* _Instructions to follow_:
Each record must appear in your answer exactly as it does below.

* _Data provided_:
☆ ☆ ☆ ☆ ☆

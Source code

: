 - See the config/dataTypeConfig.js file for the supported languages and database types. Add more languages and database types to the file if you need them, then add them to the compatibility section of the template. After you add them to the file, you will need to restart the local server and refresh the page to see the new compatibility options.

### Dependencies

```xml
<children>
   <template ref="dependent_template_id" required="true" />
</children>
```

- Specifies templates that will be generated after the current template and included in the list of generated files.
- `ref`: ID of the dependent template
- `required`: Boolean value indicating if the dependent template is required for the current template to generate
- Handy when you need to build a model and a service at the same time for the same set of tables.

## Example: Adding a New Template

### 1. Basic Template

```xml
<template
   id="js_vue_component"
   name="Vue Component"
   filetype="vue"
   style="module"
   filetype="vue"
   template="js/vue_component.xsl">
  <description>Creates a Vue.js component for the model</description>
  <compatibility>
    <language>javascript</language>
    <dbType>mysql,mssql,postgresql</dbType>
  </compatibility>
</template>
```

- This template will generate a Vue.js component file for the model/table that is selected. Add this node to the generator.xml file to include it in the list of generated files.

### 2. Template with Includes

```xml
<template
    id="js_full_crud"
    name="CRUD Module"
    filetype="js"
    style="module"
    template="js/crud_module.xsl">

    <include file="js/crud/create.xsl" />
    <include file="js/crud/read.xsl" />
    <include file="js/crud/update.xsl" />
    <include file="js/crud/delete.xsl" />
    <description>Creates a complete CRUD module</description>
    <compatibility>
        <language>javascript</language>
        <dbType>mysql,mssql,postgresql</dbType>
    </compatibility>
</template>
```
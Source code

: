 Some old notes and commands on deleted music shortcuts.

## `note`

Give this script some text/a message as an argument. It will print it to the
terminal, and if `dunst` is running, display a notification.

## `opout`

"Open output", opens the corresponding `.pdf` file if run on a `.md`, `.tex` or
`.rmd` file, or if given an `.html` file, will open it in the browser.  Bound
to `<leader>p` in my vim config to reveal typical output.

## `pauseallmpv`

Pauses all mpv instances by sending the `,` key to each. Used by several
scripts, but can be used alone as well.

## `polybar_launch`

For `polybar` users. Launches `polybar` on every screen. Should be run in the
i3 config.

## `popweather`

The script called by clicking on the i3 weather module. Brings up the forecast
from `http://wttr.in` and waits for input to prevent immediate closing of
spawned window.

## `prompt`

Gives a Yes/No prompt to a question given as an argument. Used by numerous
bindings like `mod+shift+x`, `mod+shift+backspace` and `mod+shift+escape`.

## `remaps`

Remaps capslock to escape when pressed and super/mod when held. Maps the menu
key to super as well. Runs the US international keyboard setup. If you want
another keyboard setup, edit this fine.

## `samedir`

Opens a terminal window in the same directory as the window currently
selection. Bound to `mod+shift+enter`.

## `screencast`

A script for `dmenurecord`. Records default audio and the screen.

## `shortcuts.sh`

☆ ☆ ☆ ☆ ☆

* _The answer_:
Source code

: - See the config/dataTypeConfig.js file for the supported languages and database types. Add more languages and database types to the file if you need them, then add them to the compatibility section of the template. After you add them to the file, you will need to restart the local server and refresh the page to see the new compatibility options.

### Dependencies

```xml
<children>
   <template ref="dependent_template_id" required="true" />
</children>
```

- Specifies templates that will be generated after the current template and included in the list of generated files.
- `ref`: ID of the dependent template
- `required`: Boolean value indicating if the dependent template is required for the current template to generate
- Handy when you need to build a model and a service at the same time for the same set of tables.

## Example: Adding a New Template

### 1. Basic Template

```xml
<template
   id="js_vue_component"
   name="Vue Component"
   filetype="vue"
   style="module"
   filetype="vue"
   template="js/vue_component.xsl">
  <description>Creates a Vue.js component for the model</description>
  <compatibility>
    <language>javascript</language>
    <dbType>mysql,mssql,postgresql</dbType>
  </compatibility>
</template>
```

- This template will generate a Vue.js component file for the model/table that is selected. Add this node to the generator.xml file to include it in the list of generated files.

### 2. Template with Includes

```xml
<template
    id="js_full_crud"
    name="CRUD Module"
    filetype="js"
    style="module"
    template="js/crud_module.xsl">

    <include file="js/crud/create.xsl" />
    <include file="js/crud/read.xsl" />
    <include file="js/crud/update.xsl" />
    <include file="js/crud/delete.xsl" />
    <description>Creates a complete CRUD module</description>
    <compatibility>
        <language>javascript</language>
        <dbType>mysql,mssql,postgresql</dbType>
    </compatibility>
</template>
```
Source code

: Some old notes and commands on deleted music shortcuts.

## `note`

Give this script some text/a message as an argument. It will print it to the
terminal, and if `dunst` is running, display a notification.

## `opout`

"Open output", opens the corresponding `.pdf` file if run on a `.md`, `.tex` or
`.rmd` file, or if given an `.html` file, will open it in the browser.  Bound
to `<leader>p` in my vim config to reveal typical output.

## `pauseallmpv`

Pauses all mpv instances by sending the `,` key to each. Used by several
scripts, but can be used alone as well.

## `polybar_launch`

For `polybar` users. Launches `polybar` on every screen. Should be run in the
i3 config.

## `popweather`

The script called by clicking on the i3 weather module. Brings up the forecast
from `http://wttr.in` and waits for input to prevent immediate closing of
spawned window.

## `prompt`

Gives a Yes/No prompt to a question given as an argument. Used by numerous
bindings like `mod+shift+x`, `mod+shift+backspace` and `mod+shift+escape`.

## `remaps`

Remaps capslock to escape when pressed and super/mod when held. Maps the menu
key to super as well. Runs the US international keyboard setup. If you want
another keyboard setup, edit this fine.

## `samedir`

Opens a terminal window in the same directory as the window currently
selection. Bound to `mod+shift+enter`.

## `screencast`

A script for `dmenurecord`. Records default audio and the screen.

## `shortcuts.sh`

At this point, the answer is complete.